Ohara Koson
Japanese, 1877-1945
Biography
Koson (aka Shoson or Hoson) was born in Kanazawa with the given name Matao Ohara. He began his artistic career studying painting under the Shijo-style master Kason. Around the turn of the century, Koson became a teacher at the Tokyo School of Fine Arts, where he met Ernest Fenollosa, an American collector, scholar and admirer of Japanese art and culture. Around 1905, Koson started to practice Japanese block printing. Fenollosa, the curator of Japanese Art at the Museum of Fine Arts, Boston, and an adviser to the National Museum of Modern Art in Tokyo, persuaded Koson to export woodblock prints to American art collectors. Between 1900 and 1912 Koson designed mostly kacho-e (bird-and-flower pictures), but also a few Russo-Japanese War prints and genre landscapes.

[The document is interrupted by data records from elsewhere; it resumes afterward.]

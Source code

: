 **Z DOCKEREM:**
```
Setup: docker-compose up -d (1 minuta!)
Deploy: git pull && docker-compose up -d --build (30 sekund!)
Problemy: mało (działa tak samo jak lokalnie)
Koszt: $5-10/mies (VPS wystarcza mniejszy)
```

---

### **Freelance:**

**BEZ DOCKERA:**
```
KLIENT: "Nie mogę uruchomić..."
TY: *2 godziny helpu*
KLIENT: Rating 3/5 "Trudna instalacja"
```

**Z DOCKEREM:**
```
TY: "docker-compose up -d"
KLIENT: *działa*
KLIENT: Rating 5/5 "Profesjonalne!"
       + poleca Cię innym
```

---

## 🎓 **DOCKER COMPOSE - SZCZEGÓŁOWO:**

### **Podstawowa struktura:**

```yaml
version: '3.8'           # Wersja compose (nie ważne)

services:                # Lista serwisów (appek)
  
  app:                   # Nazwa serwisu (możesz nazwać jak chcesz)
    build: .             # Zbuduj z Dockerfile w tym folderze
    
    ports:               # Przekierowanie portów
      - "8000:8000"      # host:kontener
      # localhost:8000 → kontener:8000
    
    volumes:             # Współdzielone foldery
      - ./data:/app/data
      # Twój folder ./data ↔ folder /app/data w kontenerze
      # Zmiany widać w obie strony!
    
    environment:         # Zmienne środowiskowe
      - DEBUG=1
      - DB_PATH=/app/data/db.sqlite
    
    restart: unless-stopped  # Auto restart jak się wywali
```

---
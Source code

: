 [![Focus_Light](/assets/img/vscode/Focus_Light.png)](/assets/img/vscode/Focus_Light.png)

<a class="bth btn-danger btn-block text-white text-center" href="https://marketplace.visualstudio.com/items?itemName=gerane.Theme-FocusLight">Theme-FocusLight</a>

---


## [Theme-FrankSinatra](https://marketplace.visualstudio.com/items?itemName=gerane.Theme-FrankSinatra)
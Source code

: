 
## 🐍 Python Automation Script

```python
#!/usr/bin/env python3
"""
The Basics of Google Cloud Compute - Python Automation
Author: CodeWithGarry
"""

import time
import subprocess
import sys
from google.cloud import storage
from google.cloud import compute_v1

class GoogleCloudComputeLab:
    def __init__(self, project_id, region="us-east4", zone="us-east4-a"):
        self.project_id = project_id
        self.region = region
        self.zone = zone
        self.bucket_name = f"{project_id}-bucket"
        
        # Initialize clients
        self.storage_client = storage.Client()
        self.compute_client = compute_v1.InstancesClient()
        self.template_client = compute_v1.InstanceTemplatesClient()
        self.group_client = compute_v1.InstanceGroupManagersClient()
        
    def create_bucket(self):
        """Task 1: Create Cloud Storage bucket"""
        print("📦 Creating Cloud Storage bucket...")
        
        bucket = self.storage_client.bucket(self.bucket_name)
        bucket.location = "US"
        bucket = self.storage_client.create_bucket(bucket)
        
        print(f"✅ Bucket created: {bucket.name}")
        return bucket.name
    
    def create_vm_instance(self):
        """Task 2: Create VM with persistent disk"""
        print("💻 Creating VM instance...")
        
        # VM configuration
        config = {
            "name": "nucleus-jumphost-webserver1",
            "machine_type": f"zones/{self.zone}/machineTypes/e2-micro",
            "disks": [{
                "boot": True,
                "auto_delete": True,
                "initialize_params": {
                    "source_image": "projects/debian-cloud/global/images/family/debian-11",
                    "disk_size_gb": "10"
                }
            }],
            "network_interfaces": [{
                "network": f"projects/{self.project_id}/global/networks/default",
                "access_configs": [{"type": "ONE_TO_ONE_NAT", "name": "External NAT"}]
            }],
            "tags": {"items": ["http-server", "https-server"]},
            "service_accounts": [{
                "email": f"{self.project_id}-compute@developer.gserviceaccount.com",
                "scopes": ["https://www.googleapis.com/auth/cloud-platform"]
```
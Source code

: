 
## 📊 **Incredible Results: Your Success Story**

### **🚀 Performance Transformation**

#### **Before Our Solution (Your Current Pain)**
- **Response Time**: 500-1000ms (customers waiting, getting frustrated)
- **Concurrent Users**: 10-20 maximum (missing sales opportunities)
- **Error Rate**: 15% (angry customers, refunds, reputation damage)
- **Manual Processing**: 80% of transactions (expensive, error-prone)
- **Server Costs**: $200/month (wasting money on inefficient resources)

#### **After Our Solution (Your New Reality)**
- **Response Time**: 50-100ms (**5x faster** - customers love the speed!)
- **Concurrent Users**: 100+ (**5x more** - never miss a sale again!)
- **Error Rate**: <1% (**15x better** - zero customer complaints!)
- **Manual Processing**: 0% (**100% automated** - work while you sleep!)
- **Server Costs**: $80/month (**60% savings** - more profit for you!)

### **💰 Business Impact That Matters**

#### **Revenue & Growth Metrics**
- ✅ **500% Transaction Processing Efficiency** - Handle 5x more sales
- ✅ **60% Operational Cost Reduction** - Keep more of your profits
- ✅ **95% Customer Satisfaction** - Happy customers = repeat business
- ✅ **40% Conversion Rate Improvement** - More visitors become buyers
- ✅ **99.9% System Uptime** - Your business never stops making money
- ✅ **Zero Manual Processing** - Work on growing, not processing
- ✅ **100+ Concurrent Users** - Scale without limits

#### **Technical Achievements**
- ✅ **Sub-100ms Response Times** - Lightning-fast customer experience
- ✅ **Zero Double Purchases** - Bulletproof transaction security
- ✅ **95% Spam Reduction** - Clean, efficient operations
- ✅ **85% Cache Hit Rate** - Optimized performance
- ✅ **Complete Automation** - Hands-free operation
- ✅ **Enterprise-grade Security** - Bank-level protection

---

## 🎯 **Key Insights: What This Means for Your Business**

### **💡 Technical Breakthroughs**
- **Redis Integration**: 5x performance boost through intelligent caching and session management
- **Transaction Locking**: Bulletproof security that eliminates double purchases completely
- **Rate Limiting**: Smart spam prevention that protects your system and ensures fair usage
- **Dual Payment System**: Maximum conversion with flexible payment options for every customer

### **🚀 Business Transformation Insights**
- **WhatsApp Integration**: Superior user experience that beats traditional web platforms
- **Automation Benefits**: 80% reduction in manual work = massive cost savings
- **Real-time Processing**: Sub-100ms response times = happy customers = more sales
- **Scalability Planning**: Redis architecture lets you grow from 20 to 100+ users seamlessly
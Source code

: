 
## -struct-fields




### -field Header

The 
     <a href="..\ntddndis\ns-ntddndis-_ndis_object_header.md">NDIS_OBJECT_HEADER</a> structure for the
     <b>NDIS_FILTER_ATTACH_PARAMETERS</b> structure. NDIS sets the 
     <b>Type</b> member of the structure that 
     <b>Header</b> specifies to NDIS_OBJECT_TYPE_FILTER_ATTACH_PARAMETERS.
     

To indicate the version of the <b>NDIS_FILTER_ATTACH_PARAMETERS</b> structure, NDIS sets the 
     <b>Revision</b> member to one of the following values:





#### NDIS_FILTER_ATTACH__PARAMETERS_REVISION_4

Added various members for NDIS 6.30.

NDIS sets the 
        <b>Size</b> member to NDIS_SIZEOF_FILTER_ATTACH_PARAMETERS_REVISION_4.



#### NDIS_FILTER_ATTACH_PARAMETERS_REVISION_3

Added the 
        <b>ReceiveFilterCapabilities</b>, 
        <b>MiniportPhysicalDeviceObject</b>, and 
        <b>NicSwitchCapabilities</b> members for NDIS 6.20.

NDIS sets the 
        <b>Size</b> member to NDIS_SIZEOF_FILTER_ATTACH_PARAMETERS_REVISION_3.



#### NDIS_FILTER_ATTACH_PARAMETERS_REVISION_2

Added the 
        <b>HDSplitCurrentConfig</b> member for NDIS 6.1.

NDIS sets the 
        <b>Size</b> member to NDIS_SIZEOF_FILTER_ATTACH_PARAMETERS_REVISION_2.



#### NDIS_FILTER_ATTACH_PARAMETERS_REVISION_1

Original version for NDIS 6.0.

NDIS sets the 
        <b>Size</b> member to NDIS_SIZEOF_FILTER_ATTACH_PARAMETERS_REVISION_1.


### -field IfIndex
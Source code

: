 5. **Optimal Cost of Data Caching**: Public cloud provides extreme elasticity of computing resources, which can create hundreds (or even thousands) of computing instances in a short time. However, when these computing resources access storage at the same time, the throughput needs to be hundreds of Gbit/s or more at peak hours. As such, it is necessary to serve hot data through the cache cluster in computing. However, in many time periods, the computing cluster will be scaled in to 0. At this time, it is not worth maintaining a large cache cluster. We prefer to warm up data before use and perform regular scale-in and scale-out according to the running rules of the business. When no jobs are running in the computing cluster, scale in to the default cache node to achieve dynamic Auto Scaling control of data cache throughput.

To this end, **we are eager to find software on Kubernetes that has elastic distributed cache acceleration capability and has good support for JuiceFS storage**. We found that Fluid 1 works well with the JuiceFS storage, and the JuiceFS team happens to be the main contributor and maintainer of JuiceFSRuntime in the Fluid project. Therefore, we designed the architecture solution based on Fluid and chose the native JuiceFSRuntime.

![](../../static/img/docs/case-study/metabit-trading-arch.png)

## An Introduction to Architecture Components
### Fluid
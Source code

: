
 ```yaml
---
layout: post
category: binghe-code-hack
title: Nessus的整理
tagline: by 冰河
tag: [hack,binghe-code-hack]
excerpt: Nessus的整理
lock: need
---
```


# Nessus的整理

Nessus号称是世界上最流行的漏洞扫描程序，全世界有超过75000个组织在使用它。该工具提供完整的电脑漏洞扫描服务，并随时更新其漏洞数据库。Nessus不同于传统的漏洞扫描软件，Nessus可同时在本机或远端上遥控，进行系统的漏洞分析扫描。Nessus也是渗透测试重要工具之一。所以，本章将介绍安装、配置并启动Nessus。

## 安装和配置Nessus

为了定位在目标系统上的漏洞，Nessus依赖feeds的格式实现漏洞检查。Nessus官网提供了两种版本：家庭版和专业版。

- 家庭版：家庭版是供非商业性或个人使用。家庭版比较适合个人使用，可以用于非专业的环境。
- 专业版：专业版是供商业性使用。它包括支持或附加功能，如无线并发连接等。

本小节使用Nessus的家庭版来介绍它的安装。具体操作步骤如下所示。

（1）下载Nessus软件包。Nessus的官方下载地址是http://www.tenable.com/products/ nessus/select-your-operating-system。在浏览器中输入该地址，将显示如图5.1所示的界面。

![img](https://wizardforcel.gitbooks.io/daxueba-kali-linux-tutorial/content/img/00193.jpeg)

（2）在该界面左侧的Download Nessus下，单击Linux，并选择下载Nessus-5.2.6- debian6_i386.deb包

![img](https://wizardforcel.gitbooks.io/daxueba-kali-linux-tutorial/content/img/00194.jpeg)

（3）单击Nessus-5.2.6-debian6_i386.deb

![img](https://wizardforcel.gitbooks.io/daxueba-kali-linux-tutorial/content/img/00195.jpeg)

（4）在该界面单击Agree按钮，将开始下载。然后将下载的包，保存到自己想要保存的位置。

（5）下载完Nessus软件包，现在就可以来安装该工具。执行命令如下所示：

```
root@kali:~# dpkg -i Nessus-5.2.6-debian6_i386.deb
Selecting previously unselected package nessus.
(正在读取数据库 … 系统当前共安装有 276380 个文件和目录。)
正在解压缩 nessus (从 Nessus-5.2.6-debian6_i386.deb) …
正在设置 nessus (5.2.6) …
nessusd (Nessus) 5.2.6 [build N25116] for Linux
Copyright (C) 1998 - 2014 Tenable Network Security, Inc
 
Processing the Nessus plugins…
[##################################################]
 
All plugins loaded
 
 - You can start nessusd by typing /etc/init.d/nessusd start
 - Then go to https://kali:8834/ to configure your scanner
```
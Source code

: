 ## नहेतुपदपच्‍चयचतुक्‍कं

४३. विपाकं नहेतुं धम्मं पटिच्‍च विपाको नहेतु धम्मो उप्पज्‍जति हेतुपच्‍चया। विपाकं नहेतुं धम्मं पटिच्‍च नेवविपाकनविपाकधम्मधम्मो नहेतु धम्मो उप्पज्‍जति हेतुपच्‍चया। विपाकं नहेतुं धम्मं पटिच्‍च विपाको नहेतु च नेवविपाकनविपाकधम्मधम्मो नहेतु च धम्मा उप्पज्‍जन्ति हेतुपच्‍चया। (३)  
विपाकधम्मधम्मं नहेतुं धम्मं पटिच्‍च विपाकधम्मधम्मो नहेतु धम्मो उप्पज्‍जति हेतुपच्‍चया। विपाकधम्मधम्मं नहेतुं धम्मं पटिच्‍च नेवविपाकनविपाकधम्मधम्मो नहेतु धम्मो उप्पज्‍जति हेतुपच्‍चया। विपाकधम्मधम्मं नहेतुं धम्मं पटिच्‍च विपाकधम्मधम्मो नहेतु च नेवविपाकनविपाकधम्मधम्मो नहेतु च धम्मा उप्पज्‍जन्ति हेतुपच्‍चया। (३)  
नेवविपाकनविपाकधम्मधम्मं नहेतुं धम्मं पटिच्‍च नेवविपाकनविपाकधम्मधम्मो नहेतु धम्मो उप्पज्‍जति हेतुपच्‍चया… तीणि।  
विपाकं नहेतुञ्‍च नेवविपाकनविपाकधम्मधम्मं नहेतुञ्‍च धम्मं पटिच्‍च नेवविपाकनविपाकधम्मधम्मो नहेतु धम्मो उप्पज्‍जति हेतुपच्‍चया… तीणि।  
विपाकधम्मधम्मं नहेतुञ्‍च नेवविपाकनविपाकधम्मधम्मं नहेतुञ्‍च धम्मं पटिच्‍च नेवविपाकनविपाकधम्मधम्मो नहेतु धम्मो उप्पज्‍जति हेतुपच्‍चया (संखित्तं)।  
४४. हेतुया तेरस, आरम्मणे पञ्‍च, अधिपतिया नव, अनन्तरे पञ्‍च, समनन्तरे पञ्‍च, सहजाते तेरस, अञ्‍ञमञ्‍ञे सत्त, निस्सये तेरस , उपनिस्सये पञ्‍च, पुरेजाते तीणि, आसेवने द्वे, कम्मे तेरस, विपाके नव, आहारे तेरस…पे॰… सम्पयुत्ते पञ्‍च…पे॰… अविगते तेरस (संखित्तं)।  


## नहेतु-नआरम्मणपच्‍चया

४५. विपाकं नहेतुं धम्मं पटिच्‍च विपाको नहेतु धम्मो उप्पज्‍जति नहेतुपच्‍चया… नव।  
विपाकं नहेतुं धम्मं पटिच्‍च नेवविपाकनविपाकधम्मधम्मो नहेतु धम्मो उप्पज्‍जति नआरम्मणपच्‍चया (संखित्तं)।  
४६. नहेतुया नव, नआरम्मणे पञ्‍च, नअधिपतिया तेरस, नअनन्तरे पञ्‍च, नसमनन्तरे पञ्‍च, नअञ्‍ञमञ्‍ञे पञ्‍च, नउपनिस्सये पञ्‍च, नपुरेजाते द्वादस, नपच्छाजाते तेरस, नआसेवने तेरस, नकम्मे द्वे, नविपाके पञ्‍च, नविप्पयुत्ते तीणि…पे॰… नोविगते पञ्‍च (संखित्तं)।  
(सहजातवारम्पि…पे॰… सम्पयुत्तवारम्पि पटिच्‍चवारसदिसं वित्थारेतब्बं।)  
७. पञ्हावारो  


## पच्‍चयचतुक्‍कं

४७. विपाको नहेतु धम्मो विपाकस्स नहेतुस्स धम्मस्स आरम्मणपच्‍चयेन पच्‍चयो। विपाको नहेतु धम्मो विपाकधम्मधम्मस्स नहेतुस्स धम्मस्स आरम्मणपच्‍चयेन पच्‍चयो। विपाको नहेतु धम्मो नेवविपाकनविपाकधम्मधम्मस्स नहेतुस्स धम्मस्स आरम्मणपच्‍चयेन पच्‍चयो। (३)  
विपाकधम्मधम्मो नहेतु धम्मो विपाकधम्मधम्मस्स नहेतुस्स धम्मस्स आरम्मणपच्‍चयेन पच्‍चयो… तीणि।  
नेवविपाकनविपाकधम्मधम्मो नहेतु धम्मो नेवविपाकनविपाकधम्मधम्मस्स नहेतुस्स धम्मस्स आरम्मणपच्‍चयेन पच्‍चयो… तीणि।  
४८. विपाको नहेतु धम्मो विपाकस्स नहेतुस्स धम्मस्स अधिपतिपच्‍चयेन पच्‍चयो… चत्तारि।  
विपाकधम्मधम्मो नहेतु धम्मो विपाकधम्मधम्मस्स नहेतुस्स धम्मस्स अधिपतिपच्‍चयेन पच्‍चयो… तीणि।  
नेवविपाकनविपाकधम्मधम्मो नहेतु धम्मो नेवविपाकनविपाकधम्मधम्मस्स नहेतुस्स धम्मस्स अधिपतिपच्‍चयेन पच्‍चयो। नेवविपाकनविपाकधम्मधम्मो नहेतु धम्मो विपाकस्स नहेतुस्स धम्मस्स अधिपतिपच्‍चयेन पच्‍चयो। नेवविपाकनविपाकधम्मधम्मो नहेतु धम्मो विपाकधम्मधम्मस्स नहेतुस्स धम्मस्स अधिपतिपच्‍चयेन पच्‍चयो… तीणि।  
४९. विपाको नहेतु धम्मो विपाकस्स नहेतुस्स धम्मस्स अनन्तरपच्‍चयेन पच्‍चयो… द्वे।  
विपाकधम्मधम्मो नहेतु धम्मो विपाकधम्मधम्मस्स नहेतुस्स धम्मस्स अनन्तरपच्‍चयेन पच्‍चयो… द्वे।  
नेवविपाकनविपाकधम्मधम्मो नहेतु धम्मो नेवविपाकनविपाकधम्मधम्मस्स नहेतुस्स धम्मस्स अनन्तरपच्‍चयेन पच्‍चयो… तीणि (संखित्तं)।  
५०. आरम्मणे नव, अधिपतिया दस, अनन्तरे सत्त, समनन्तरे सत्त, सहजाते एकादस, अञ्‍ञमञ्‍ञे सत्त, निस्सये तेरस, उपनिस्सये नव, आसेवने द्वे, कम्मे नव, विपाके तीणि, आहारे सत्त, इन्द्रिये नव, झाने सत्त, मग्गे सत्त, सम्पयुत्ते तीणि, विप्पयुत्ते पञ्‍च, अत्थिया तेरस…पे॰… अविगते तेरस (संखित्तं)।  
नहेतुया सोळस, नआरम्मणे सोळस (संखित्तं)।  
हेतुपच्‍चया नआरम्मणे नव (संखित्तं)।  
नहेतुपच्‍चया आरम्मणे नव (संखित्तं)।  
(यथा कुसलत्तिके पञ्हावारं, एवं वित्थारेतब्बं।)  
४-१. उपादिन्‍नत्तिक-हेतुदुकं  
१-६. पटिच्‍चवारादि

Around 1911, Koson assumed the name “Shoson” and rededicated himself to painting, ceasing printmaking. He returned to Japanese block printing ten years later. By 1926, he met Watanabe and produced prints for him under the name Shoson. Koson changed his name once again, this time to Hoson, when he produced designs collaboratively published by Sakai and Kawaguchi. As Koson used numerous names and seals over the years, dating Koson’s woodblock prints can be difficult. Some of his prints were published in different editions with variations in colors. Koson’s earliest and most coveted designs are notable for their narrow formats and soft colors. His reverence for the natural world is apparent in his meticulous detail and unfailing verisimilitude, yielding designs of an unmatched intimate beauty.